The Bank of Japan’s efforts to support the stock market by purchasing large amounts of exchange-traded funds unfairly favours the largest financial firms and hinders price competition, according to some market observers.
The programme hurts efficient pricing for ETFs, because it was designed in a way that forced the BoJ to purchase higher volumes of funds that charge larger fees, according to Kimie Harada, a professor at Chuo University in Tokyo. 
The BoJ has purchased ETFs in proportion to their size, and the bigger ones tend to be offered by giant asset managers, at higher rates.
While investors typically compare fund returns in deciding where to put their money, the performance of products that mirror index moves tend to move alike, making the fees the key variable.
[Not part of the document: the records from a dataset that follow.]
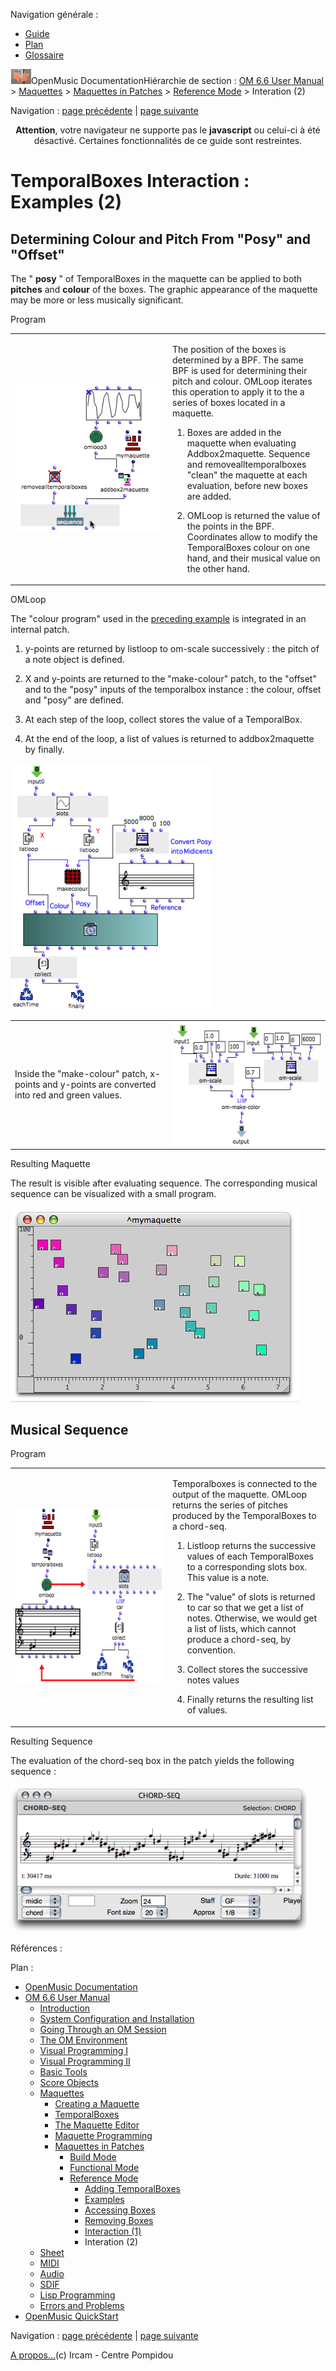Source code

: <div id="tplf" class="tplPage">

<div id="tplh">

<span class="hidden">Navigation générale : </span>

  - [<span>Guide</span>](OM-Documentation.md)
  - [<span>Plan</span>](OM-Documentation_1.md)
  - [<span>Glossaire</span>](OM-Documentation_2.md)

</div>

<div id="tplt">

![empty.gif](../tplRes/page/empty.gif)![logoom1.png](../res/logoom1.png)<span class="tplTi">OpenMusic
Documentation</span><span class="sw_outStack_navRoot"><span class="hidden">Hiérarchie
de section : </span>[<span>OM 6.6 User
Manual</span>](OM-User-Manual.md)<span class="stkSep"> \>
</span>[<span>Maquettes</span>](Maquettes.md)<span class="stkSep"> \>
</span>[<span>Maquettes in
Patches</span>](Maquettes%20in%20Patches.md)<span class="stkSep"> \>
</span>[<span>Reference
Mode</span>](Maquettes%20in%20Patches2.md)<span class="stkSep"> \>
</span><span class="stkSel_yes"><span>Interation
(2)</span></span></span>

</div>

<div class="tplNav">

<span class="hidden">Navigation : </span>[<span>page
précédente</span>](REF5.md "page précédente(Interaction (1))")<span class="hidden">
| </span>[<span>page suivante</span>](Sheet.md "page suivante(Sheet)")

</div>

<div id="tplc" class="tplc_out_yes">

<div style="text-align: center;">

**Attention**, votre navigateur ne supporte pas le **javascript** ou
celui-ci à été désactivé. Certaines fonctionnalités de ce guide sont
restreintes.

</div>

<div class="headCo">

# <span>TemporalBoxes Interaction : Examples (2)</span>

<div class="headCo_co">

<div>

<div class="part">

## <span>Determining Colour and Pitch From "Posy" and "Offset"</span>

<div class="part_co">

<div class="infobloc">

<div class="txt">

The " **posy** " of TemporalBoxes in the maquette can be applied to both
**pitches** and **colour** of the boxes. The graphic appearance of the
maquette may be more or less musically significant.

</div>

</div>

<div class="infobloc">

<div class="infobloc_ti">

<span>Program</span>

</div>

<div class="txtRes">

<table>
<colgroup>
<col style="width: 50%" />
<col style="width: 50%" />
</colgroup>
<tbody>
<tr class="odd">
<td><div class="caption">
<div class="caption_co">
<img src="../res/rainbows.png" width="232" height="233" alt="rainbows.png" />
</div>
</div></td>
<td><div class="dk_txtRes_txt txt">
<p>The position of the boxes is determined by a BPF. The same BPF is used for determining their pitch and colour. OMLoop iterates this operation to apply it to the a series of boxes located in a maquette.</p>
<ol>
<li><p>Boxes are added in the maquette when evaluating Addbox2maquette. Sequence and removealltemporalboxes "clean" the maquette at each evaluation, before new boxes are added.</p></li>
<li><p>OMLoop is returned the value of the points in the BPF. Coordinates allow to modify the TemporalBoxes colour on one hand, and their musical value on the other hand.</p></li>
</ol>
</div></td>
</tr>
</tbody>
</table>

</div>

</div>

<div class="infobloc">

<div class="infobloc_ti">

<span>OMLoop</span>

</div>

<div class="txt">

The "colour program" used in the [<span>preceding
example</span>](addexamples.md) is integrated in an internal patch.

1.  y-points are returned by listloop to om-scale successively : the
    pitch of a note object is defined.

2.  X and y-points are returned to the "make-colour" patch, to the
    "offset" and to the "posy" inputs of the temporalbox instance : the
    colour, offset and "posy" are defined.

3.  At each step of the loop, collect stores the value of a TemporalBox.

4.  At the end of the loop, a list of values is returned to
    addbox2maquette by finally.

</div>

<div class="caption">

<div class="caption_co">

![interaction.png](../res/interaction.png)

</div>

</div>

<div class="txtRes">

<table>
<colgroup>
<col style="width: 50%" />
<col style="width: 50%" />
</colgroup>
<tbody>
<tr class="odd">
<td><div class="dk_txtRes_txt txt">
<p>Inside the "make-colour" patch, x-points and y-points are converted into red and green values.</p>
</div></td>
<td><div class="caption">
<div class="caption_co">
<img src="../res/malecolour.png" width="279" height="196" alt="malecolour.png" />
</div>
</div></td>
</tr>
</tbody>
</table>

</div>

</div>

<div class="infobloc">

<div class="infobloc_ti">

<span>Resulting Maquette</span>

</div>

<div class="txt">

The result is visible after evaluating sequence. The corresponding
musical sequence can be visualized with a small program.

</div>

<div class="caption">

<div class="caption_co">

![cpp2.png](../res/cpp2.png)

</div>

</div>

</div>

</div>

</div>

<div class="part">

## <span>Musical Sequence</span>

<div class="part_co">

<div class="infobloc">

<div class="infobloc_ti">

<span>Program</span>

</div>

<div class="txtRes">

<table>
<colgroup>
<col style="width: 50%" />
<col style="width: 50%" />
</colgroup>
<tbody>
<tr class="odd">
<td><div class="caption">
<div class="caption_co">
<img src="../res/getresult.png" width="300" height="281" alt="getresult.png" />
</div>
</div></td>
<td><div class="dk_txtRes_txt txt">
<p>Temporalboxes is connected to the output of the maquette. OMLoop returns the series of pitches produced by the TemporalBoxes to a chord-seq.</p>
<ol>
<li><p>Listloop returns the successive values of each TemporalBoxes to a corresponding slots box. This value is a note.</p></li>
<li><p>The "value" of slots is returned to car so that we get a list of notes. Otherwise, we would get a list of lists, which cannot produce a chord-seq, by convention.</p></li>
<li><p>Collect stores the successive notes values</p></li>
<li><p>Finally returns the resulting list of values.</p></li>
</ol>
</div></td>
</tr>
</tbody>
</table>

</div>

</div>

<div class="infobloc">

<div class="infobloc_ti">

<span>Resulting Sequence</span>

</div>

<div class="txt">

The evaluation of the chord-seq box in the patch yields the following
sequence :

</div>

<div class="caption">

<div class="caption_co">

![result1.png](../res/result1.png)

</div>

</div>

</div>

</div>

</div>

</div>

</div>

</div>

<span class="hidden">Références : </span>

</div>

<div id="tplo" class="tplo_out_yes">

<div class="tplOTp">

<div class="tplOBm">

<div id="mnuFrm">

<span class="hidden">Plan :</span>

<div id="mnuFrmUp" onmouseout="menuScrollTiTask.fSpeed=0;" onmouseover="if(menuScrollTiTask.fSpeed&gt;=0) {menuScrollTiTask.fSpeed=-2; scTiLib.addTaskNow(menuScrollTiTask);}" onclick="menuScrollTiTask.fSpeed-=2;" style="display: none;">

<span id="mnuFrmUpLeft">[](#)</span><span id="mnuFrmUpCenter"></span><span id="mnuFrmUpRight"></span>

</div>

<div id="mnuScroll">

  - [<span>OpenMusic Documentation</span>](OM-Documentation.md)
  - [<span>OM 6.6 User Manual</span>](OM-User-Manual.md)
      - [<span>Introduction</span>](00-Sommaire.md)
      - [<span>System Configuration and
        Installation</span>](Installation.md)
      - [<span>Going Through an OM Session</span>](Goingthrough.md)
      - [<span>The OM Environment</span>](Environment.md)
      - [<span>Visual Programming I</span>](BasicVisualProgramming.md)
      - [<span>Visual Programming
        II</span>](AdvancedVisualProgramming.md)
      - [<span>Basic Tools</span>](BasicObjects.md)
      - [<span>Score Objects</span>](ScoreObjects.md)
      - [<span>Maquettes</span>](Maquettes.md)
          - [<span>Creating a Maquette</span>](Maquette.md)
          - [<span>TemporalBoxes</span>](TemporalBoxes.md)
          - [<span>The Maquette Editor</span>](Editor.md)
          - [<span>Maquette
            Programming</span>](Programming%20Maquette.md)
          - [<span>Maquettes in
            Patches</span>](Maquettes%20in%20Patches.md)
              - [<span>Build Mode</span>](Build.md)
              - [<span>Functional
                Mode</span>](Maquettes%20in%20Patches1.md)
              - [<span>Reference
                Mode</span>](Maquettes%20in%20Patches2.md)
                  - [<span>Adding TemporalBoxes</span>](addprocedure.md)
                  - [<span>Examples</span>](addexamples.md)
                  - [<span>Accessing Boxes</span>](REF3.md)
                  - [<span>Removing Boxes</span>](REF4.md)
                  - [<span>Interaction (1)</span>](REF5.md)
                  - <span id="i2" class="outLeftSel_yes"><span>Interation
                    (2)</span></span>
      - [<span>Sheet</span>](Sheet.md)
      - [<span>MIDI</span>](MIDI.md)
      - [<span>Audio</span>](Audio.md)
      - [<span>SDIF</span>](SDIF.md)
      - [<span>Lisp Programming</span>](Lisp.md)
      - [<span>Errors and Problems</span>](errors.md)
  - [<span>OpenMusic QuickStart</span>](QuickStart-Chapters.md)

</div>

<div id="mnuFrmDown" onmouseout="menuScrollTiTask.fSpeed=0;" onmouseover="if(menuScrollTiTask.fSpeed&lt;=0) {menuScrollTiTask.fSpeed=2; scTiLib.addTaskNow(menuScrollTiTask);}" onclick="menuScrollTiTask.fSpeed+=2;" style="display: none;">

<span id="mnuFrmDownLeft">[](#)</span><span id="mnuFrmDownCenter"></span><span id="mnuFrmDownRight"></span>

</div>

</div>

</div>

</div>

</div>

<div class="tplNav">

<span class="hidden">Navigation : </span>[<span>page
précédente</span>](REF5.md "page précédente(Interaction (1))")<span class="hidden">
| </span>[<span>page suivante</span>](Sheet.md "page suivante(Sheet)")

</div>

<div id="tplb">

[<span>A propos...</span>](OM-Documentation_3.md)(c) Ircam - Centre
Pompidou

</div>

</div>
The BoJ plan diminishes the need for asset managers to compete on charges, the professor said. The BoJ declined to comment. The BoJ started buying ETFs in 2010, with Governor Haruhiko Kuroda later accelerating purchases as part of an unprecedented stimulus package aimed at revitalising the economy. Shingo Ide, chief equity strategist at NLI Research Institute, estimates the central bank’s accumulated ETF purchases since then reached 33.9tn yen ($315bn) as of the end of April, equal to about 90% of the country’s total ETF market.
The central bank in March doubled its annual target for purchases of ETFs that track Japan’s major stock indexes to 12tn yen as part of its effort to combat the impact of the coronavirus. 
The bank has oftentimes been criticised for distorting markets through its massive purchases. Now concerns are rising on its potential to suppress financial product competition. “The BoJ says it has purchased products based on size to keep things fair,” Chuo University’s Harada said in an interview. “But that’s not really keeping things fair. As a result, this is like subsidising several large asset management companies.”
The big winners in terms of revenue generated off the BoJ purchases have been the asset management arms of the country’s top brokerages, Nomura Holdings Inc and Daiwa Securities Group Inc. Nomura’s Topix ETF, the largest of its kind, and Daiwa’s ETF-Topix both charge investors an annual trust fee of 0.11% on the total amount invested.
Among smaller players in Japan, BlackRock’s iShares Core Topix ETF carries an expense ratio of just 0.06%. But with asset managers offering reduced fees not being rewarded by the BoJ policy, competition will suffer, Harada said.
The BoJ last month announced tweaks to the programme, in an effort to minimise market distortion. It said from May, ETF purchases will be linked to the amount available on stocks on the market rather than their total value. While this may see smaller players get some more of the action it won’t change the overall picture, said NLI Research’s Ide, adding that “it’s not as if the volumes of ETFs the BoJ has already purchased will be replaced by those with cheaper fees.”
The central bank’s purchases have slowed in May as equity markets have rebounded from the Covid-19 selloff earlier this year. The Topix and the Nikkei 225 Stock Average have risen about 20% from their March lows, entering a technical bull market.
Still, the BoJ has bought a total of 4.2tn yen in ETFs so far in 2020, outpacing all previous years in the past decade. With buying power that massive, the bank should have some kind of policy based on fees, according to Ide. “If you’re a buyer that is as big as it is, the normal thing to do would be to ask for a fee reduction,” he said.